The Work Of Assassins
(2 of 3)
The Palestinian hits are fewer in number--so far less than half a dozen--but they evince a kind of street justice that is particularly brutal. And just as Israel's high-tech attacks are designed to intimidate and scare, the low-tech snatch-and-grab killings like the one that took Jalila Shahine's son are meant to send a message of their own: Don't inform to the Israelis. In late November, longtime collaborator Kassem Khleif was killed in a drive-by shooting as he left a gym. The word quickly got around his hometown of Bethlehem, where his pro-Israeli sympathies were well known. This rough Palestinian punishment isn't enforced just on the street. Palestinian courts offer quick trials and hangings for arrested collaborators.
For Israeli military planners, the assassination game is so important that they devote many of their most high-tech resources to the operation. Through a network of antennas across the West Bank, the Shin Bet domestic-security service can ascertain the location of a cellular phone's user to within a few yards. Drones flying almost a mile high zoom in on targets to give a live video feed to the Shin Bet's operations room in a nondescript gray building in the Tel Aviv suburb of Ramat Aviv. The drone can follow a target as he travels, building a thick intelligence dossier on his movements or relaying to snipers on the ground that their mark is approaching. The Shin Bet has a list of names of about 100 potential targets in the West Bank and Gaza Strip. And it has the army's finest marksmen to call upon when it decides to strike.
Abu Sway was gunned down by a special air-force unit called Shaldag, Hebrew for Kingfisher. Shaldag is one of a handful of elite units that take the cream of Israel's young fighters. They're trained to sit camouflaged in their hideouts for as long as a day without moving. As commandos, they are also able to memorize maps and move across open country with pinpoint accuracy. The Israeli equivalent of the American Navy SEALS, Shayetet 13, has also been involved. Last week Shayetet 13 snipers took out the most senior official so far when they shot dentist Thabet Thabet, the head of Yasser Arafat's Fatah Party in the West Bank town of Tulkarem.

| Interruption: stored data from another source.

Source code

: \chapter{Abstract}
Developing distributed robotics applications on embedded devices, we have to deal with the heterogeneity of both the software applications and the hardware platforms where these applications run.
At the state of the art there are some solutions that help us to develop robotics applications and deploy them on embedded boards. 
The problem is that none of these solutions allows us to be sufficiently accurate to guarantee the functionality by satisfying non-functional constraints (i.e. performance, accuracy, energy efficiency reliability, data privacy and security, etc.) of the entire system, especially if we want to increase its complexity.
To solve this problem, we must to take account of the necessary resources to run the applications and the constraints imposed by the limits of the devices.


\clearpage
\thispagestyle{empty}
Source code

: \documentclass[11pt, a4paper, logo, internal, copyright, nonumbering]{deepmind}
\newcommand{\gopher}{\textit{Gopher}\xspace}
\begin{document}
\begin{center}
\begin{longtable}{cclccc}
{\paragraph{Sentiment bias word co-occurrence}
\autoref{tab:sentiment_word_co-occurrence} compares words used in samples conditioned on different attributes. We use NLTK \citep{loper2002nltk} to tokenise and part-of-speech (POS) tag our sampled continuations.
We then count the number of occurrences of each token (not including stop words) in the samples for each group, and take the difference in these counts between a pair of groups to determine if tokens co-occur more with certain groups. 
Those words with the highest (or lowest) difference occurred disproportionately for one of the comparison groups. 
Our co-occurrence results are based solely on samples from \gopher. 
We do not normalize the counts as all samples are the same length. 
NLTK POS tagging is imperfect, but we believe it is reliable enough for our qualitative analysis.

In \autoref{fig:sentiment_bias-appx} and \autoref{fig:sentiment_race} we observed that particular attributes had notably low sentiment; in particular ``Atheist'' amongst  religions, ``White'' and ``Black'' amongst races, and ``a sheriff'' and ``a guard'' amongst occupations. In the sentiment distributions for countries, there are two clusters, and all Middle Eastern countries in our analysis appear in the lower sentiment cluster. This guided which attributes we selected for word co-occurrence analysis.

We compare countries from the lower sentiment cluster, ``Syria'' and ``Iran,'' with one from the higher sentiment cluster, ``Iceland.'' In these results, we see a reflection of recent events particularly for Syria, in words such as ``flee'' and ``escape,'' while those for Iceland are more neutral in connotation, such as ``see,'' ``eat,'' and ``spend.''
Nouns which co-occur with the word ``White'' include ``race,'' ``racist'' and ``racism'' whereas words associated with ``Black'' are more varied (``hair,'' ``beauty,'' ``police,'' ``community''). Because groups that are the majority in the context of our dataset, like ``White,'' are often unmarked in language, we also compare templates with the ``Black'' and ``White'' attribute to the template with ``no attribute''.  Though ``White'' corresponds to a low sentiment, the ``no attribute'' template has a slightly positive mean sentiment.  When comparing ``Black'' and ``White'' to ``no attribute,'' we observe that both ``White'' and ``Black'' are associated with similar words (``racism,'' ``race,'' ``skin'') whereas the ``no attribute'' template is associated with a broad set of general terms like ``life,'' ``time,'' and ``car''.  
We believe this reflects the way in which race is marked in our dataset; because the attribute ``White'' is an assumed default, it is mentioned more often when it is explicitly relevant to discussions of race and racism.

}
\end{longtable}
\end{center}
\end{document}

Israel's best weapon, however, remains Palestinian collaborators. When Mohammad Nawawra was arrested in 1990 for throwing a Molotov cocktail at an Israeli army jeep, Shin Bet agents persuaded him to work for them. Over subsequent years, he supplied information on car thieves and extremist preachers in mosques. By last fall he was receiving about $250 a month for his services. Then his Shin Bet contact asked him to start watching Hussein Abyat, an officer in General Intelligence, an arm of the Palestinian Authority. On Nov. 9, Nawawra called in a series of reports to the Shin Bet. In the last call, he said Abyat was headed toward the town of Beit Sahour in his hunter-green Mitsubishi pickup truck. Nawawra saw an Apache helicopter circling, then the two rockets that killed Abyat as he drove.